Why am I talking about waiters? Think of the waiter as a thread, and the table as a method that it executes. Traditionally, when you wanted to do two things at the same time (e.g. keep the UI responsive while downloading a file) then you'd have used two threads. But it's inefficient to create extra threads (hire waiters), and you had to jump through hoops to update the UI from the background thread (make sure that the waiters don't conflict).
Let's see what the waiter really does, written using VB Async:
Async Function WaitOnTablesAsync() As System.Threading.Tasks.Task(Of Decimal)
Dim takings = 0D
While Not TimeToGoHome
Await GetOrdersAsync()
Await WaitForKitchenAsync()
Await WaitForPatronsToFinish()
takings += Await GetPayment()
End While
Return takings
End Function
Private Async Sub Button1_Click() Handles Button1.Click
Dim takings = Await WaitOnTablesAsync()
MessageBox.Show("Shift finished; took {0}", takings)
End Sub
Things to notice in this code:
At each Await keyword, the waiter (thread) suspends execution of the method he's currently in. He can go off to do other work, like responding to UI events. When the thing he's awaiting has completed, and he's free, then he resumes his method.

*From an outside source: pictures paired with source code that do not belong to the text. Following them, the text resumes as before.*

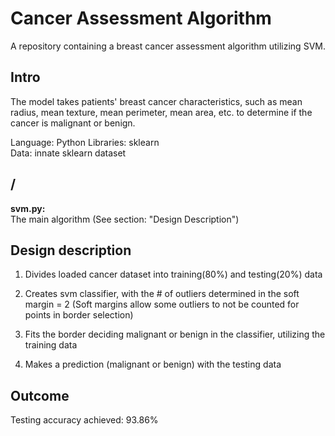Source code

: # Cancer Assessment Algorithm

A repository containing a breast cancer assessment algorithm utilizing SVM. 

## Intro

The model takes patients' breast cancer characteristics, such as mean radius, mean texture, mean perimeter, mean area, etc. to determine if the cancer is malignant or benign.

Language: Python
Libraries: sklearn  
Data: innate sklearn dataset

## /
**svm.py:**  
The main algorithm (See section: "Design Description")

## Design description

1) Divides loaded cancer dataset into training(80%) and testing(20%) data

2) Creates svm classifier, with the # of outliers determined in the soft margin = 2 (Soft margins allow some outliers to not be counted for points in border selection)

3) Fits the border deciding malignant or benign in the classifier, utilizing the training data

4) Makes a prediction (malignant or benign) with the testing data

## Outcome

Testing accuracy achieved: 93.86%
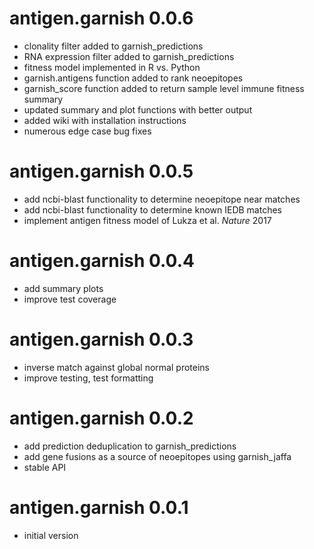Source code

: # antigen.garnish 0.0.6

* clonality filter added to garnish_predictions
* RNA expression filter added to garnish_predictions
* fitness model implemented in R vs. Python
* garnish.antigens function added to rank neoepitopes
* garnish_score function added to return sample level immune fitness summary
* updated summary and plot functions with better output
* added wiki with installation instructions
* numerous edge case bug fixes

# antigen.garnish 0.0.5

* add ncbi-blast functionality to determine neoepitope near matches
* add ncbi-blast functionality to determine known IEDB matches
* implement antigen fitness model of Lukza et al. *Nature* 2017

# antigen.garnish 0.0.4

* add summary plots
* improve test coverage

# antigen.garnish 0.0.3

* inverse match against global normal proteins
* improve testing, test formatting

# antigen.garnish 0.0.2

* add prediction deduplication to garnish_predictions
* add gene fusions as a source of neoepitopes using garnish_jaffa
* stable API

# antigen.garnish 0.0.1

* initial version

WaitOnTables has the modifier Async. This modifier allows it to have Await expressions inside.
WaitOnTables returns a Task(Of Decimal). It actually returns the task promptly at its first await expression. This task represents the ongoing work that the waiter will do: when his shift finishes, when the While loop ends, the task will be marked as Completed and the final value returned to the caller.
Button1_Click can Await that Task. Once again, when this task has completed, then Button1_Click can resume and it shows the message-box.
What is asynchrony?
Asynchrony means "not [a-] at the same time [-synchronous]". It means that the the async function gives back a Task immediately, but that Task is just a placeholder: the real result will be delivered sometime later.
Asynchrony does not mean "running on a background thread". Running on a background thread is one way to implement asynchrony, but it's not the only way, and it's often not the best way.